Tshego Kale, a 22-year-old student and part-time worker in the cafe, explains the menu. “First up is prekese and kei-apple jam. Prekese is a spice from west Africa, sometimes used in soups,” she says. “Kei apple is a sour fruit, but the ice-cream is sweet with a bitterness coming through.” Rooibos, fermented pineapple and lime is next: “It’s sweet, not as dense; good for hot days.”
There are three ice-creams containing chin chin – a fried snack from west Africa. One is paired with African bird’s eye chilli, and has “a kick that comes towards the end”. Another one features clay as the second ingredient: “It has an earthy flavour, very mellow and smooth with a biscuity texture.”
Egusi, a combination of seeds used in west African cuisine, is mixed with pumpkin, cinnamon and nutmeg in another ice-cream. “People from overseas have said this one tastes like Christmas,” says Kale.

Tapi Tapi and its African ice-cream is the brainchild of Tapiwa Guzha, who first came to Cape Town as a student from Zimbabwe.

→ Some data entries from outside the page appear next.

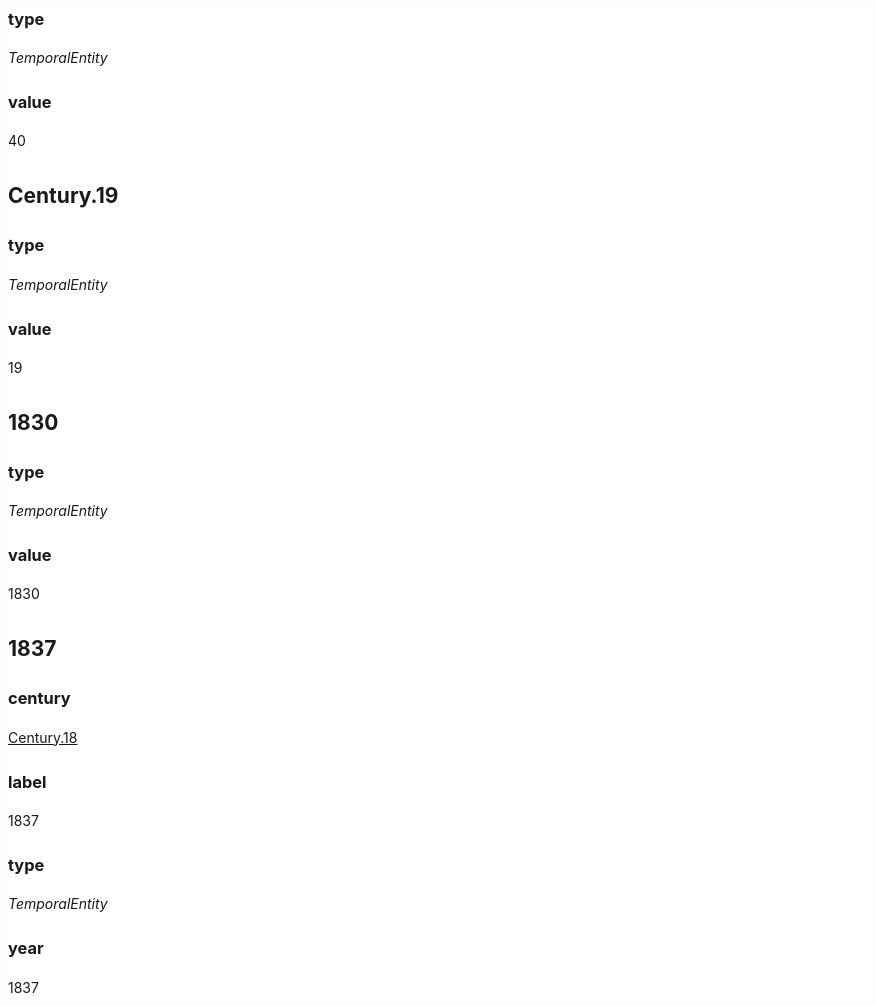 ### type


*TemporalEntity*

### value


40

## Century.19

### type


*TemporalEntity*

### value


19

## 1830

### type


*TemporalEntity*

### value


1830

## 1837

### century


[Century.18](#Century.18)

### label


1837

### type


*TemporalEntity*

### year


1837
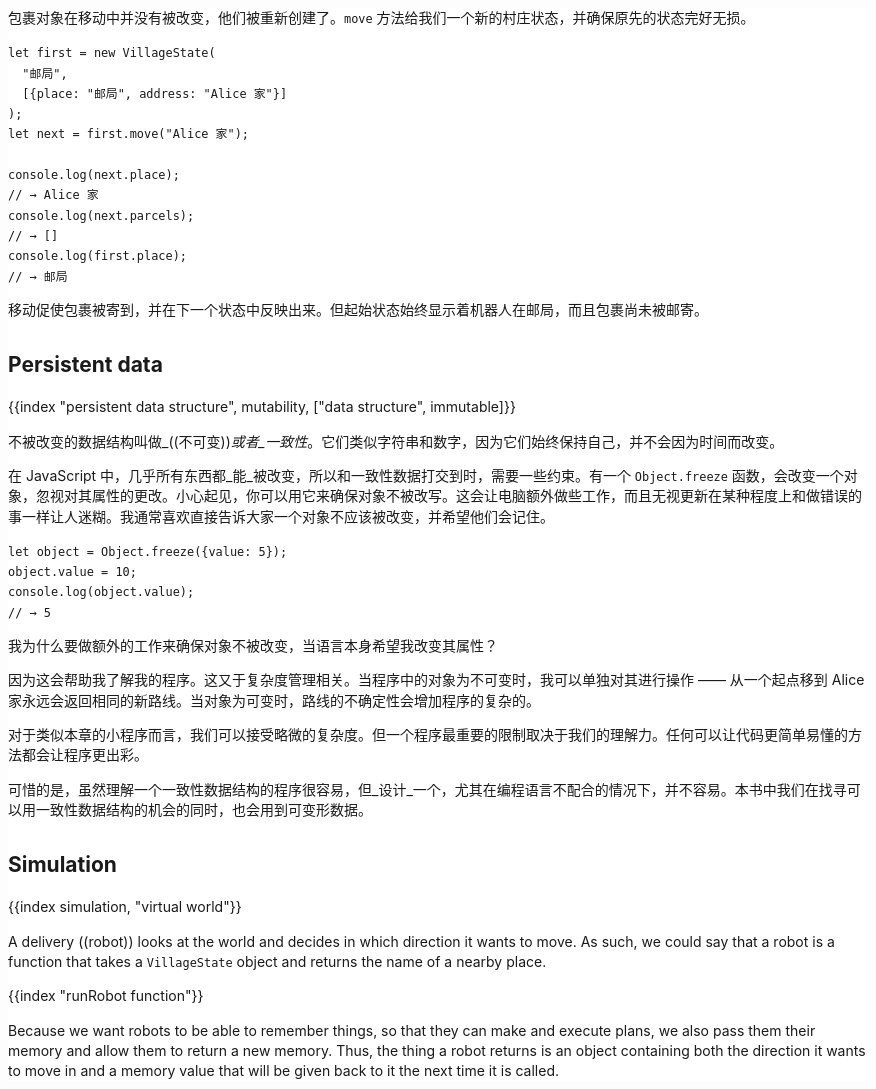 包裹对象在移动中并没有被改变，他们被重新创建了。`move` 方法给我们一个新的村庄状态，并确保原先的状态完好无损。

```
let first = new VillageState(
  "邮局",
  [{place: "邮局", address: "Alice 家"}]
);
let next = first.move("Alice 家");

console.log(next.place);
// → Alice 家
console.log(next.parcels);
// → []
console.log(first.place);
// → 邮局
```

移动促使包裹被寄到，并在下一个状态中反映出来。但起始状态始终显示着机器人在邮局，而且包裹尚未被邮寄。

## Persistent data

{{index "persistent data structure", mutability, ["data structure", immutable]}}

不被改变的数据结构叫做_((不可变))_或者_一致性_。它们类似字符串和数字，因为它们始终保持自己，并不会因为时间而改变。

在 JavaScript 中，几乎所有东西都_能_被改变，所以和一致性数据打交到时，需要一些约束。有一个 `Object.freeze` 函数，会改变一个对象，忽视对其属性的更改。小心起见，你可以用它来确保对象不被改写。这会让电脑额外做些工作，而且无视更新在某种程度上和做错误的事一样让人迷糊。我通常喜欢直接告诉大家一个对象不应该被改变，并希望他们会记住。

```
let object = Object.freeze({value: 5});
object.value = 10;
console.log(object.value);
// → 5
```

我为什么要做额外的工作来确保对象不被改变，当语言本身希望我改变其属性？

因为这会帮助我了解我的程序。这又于复杂度管理相关。当程序中的对象为不可变时，我可以单独对其进行操作 —— 从一个起点移到 Alice 家永远会返回相同的新路线。当对象为可变时，路线的不确定性会增加程序的复杂的。

对于类似本章的小程序而言，我们可以接受略微的复杂度。但一个程序最重要的限制取决于我们的理解力。任何可以让代码更简单易懂的方法都会让程序更出彩。

可惜的是，虽然理解一个一致性数据结构的程序很容易，但_设计_一个，尤其在编程语言不配合的情况下，并不容易。本书中我们在找寻可以用一致性数据结构的机会的同时，也会用到可变形数据。

## Simulation

{{index simulation, "virtual world"}}

A delivery ((robot)) looks at the world and decides in which
direction it wants to move. As such, we could say that a robot is a
function that takes a `VillageState` object and returns the name of a
nearby place.

{{index "runRobot function"}}

Because we want robots to be able to remember things, so that they can
make and execute plans, we also pass them their memory and allow them
to return a new memory. Thus, the thing a robot returns is an object
containing both the direction it wants to move in and a memory value
that will be given back to it the next time it is called.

In the two years since it opened, he has created about 900 flavours.
Each tub he makes is unique and never repeated. His aim is to use ice-cream as a vehicle for educating and inspiring people about African flavours. When making a new flavour, Guzha thinks of an ingredient and what he wants to achieve by using it.
He explains: “What point am I trying to make by creating that flavour? Am I trying to showcase something new that people don’t know about? Am I trying to teach people about a cooking technique that turns out certain dishes or flavours? Or am I looking at a cultural icon?”
The idea for Tapi Tapi came in 2018, when Guzha was doing post-doctoral research in plant biotechnology but wanted a change. “I was looking for ways of communicating about science without having to rely on the scientific process – journal publishing, conferences and keeping knowledge in academic spaces,” he says.
Guzha had been making ice-cream for 10 years with dry ice that was delivered to his research labs, after seeing how it was done on a cookery show. One day, it dawned on him that he had never made a specifically African ice-cream. “I realised there was something faulty in the system. The moment you taste a flavour that connects you to home, your culture, your land – it’s a different experience.”